List a given path structure.

Parameters:
  • base_paths (str or list of str or os.PathLike) – List of paths from which to start the search.

  • elements (list of str) – Ordered list of the expected elements.

Returns:

list of dict – The keys are ‘path’ and each of the members of the given elements, the path is the absolute path.

Notes

Suppose you have the following structure: /base_path/{color}/{shape} The resulting list would look like:

[{'path':/base_path/red/square, 'color':'red', 'shape':'square'},
{'path':/base_path/red/circle, 'color':'red', 'shape':'circle'},
{'path':/base_path/blue/triangle, 'color':'blue', 'shape':'triangle'},
...]

Obviously, ‘path’ should not be in the input list of elements.

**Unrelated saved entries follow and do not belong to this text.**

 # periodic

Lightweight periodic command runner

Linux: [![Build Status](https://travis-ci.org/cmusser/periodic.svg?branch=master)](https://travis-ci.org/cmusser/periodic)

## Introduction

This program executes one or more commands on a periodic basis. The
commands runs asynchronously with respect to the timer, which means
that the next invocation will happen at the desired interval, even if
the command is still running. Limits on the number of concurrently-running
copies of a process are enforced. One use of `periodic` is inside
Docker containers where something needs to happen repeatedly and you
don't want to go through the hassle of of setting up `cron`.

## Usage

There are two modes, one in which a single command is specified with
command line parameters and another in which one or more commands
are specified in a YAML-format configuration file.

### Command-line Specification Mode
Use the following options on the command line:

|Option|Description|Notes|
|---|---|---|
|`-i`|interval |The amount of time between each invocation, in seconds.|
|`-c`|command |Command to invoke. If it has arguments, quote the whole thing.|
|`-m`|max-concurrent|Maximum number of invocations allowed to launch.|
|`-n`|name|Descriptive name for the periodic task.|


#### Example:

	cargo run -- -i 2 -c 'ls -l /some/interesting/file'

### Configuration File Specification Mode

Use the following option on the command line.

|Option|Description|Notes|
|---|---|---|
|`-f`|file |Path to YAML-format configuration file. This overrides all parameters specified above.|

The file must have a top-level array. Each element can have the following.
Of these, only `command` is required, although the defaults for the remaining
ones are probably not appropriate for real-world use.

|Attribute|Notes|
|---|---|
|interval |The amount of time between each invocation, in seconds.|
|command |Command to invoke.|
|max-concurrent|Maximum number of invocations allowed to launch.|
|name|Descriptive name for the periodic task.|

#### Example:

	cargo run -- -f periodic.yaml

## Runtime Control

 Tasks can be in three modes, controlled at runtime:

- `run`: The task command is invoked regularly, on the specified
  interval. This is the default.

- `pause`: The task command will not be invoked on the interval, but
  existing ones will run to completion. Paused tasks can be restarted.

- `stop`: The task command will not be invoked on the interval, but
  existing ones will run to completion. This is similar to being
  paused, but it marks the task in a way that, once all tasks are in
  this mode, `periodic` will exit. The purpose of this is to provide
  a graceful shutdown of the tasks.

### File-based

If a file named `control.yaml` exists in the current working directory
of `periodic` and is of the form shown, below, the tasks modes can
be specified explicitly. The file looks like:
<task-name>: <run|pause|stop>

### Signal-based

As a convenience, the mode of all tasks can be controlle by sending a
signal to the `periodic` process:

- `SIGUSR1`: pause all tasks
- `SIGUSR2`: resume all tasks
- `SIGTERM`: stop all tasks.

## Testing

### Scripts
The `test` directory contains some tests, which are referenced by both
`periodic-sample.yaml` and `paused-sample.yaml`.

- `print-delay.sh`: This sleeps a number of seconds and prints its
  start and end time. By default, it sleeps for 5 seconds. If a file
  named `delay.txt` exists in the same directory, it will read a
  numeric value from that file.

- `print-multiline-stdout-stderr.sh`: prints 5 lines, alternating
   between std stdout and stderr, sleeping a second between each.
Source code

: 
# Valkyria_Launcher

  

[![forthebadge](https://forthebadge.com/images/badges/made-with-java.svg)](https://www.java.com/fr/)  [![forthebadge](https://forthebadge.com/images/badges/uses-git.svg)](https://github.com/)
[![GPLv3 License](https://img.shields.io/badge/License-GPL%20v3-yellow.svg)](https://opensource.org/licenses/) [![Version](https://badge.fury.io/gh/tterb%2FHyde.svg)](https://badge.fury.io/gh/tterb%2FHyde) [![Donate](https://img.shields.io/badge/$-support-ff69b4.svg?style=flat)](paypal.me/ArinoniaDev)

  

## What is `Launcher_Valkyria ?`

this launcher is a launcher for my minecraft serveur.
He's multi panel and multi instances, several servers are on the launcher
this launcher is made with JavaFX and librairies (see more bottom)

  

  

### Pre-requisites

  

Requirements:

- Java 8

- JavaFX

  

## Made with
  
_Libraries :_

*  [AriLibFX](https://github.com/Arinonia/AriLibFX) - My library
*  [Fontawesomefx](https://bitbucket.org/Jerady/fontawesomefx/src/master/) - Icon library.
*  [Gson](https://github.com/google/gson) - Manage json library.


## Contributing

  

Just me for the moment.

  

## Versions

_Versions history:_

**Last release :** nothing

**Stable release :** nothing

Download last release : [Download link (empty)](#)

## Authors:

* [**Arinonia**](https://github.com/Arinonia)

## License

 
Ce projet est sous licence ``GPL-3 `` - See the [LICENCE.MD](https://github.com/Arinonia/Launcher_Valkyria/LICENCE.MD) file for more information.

miranda.utils.single_item_list(iterable: Iterable) bool[source]

Ascertain whether a list has exactly one entry.

See: https://stackoverflow.com/a/16801605/7322852

Parameters:

iterable (Iterable) – The list to check.

Returns:

bool – Whether the list is a single item.

miranda.utils.working_directory(directory: str | Path) None[source]

Change the working directory within a context object.

This function momentarily changes the working directory within the context and reverts to the file working directory when the code block it is acting upon exits

Parameters:

directory (str or pathlib.Path) – The directory to temporarily change to.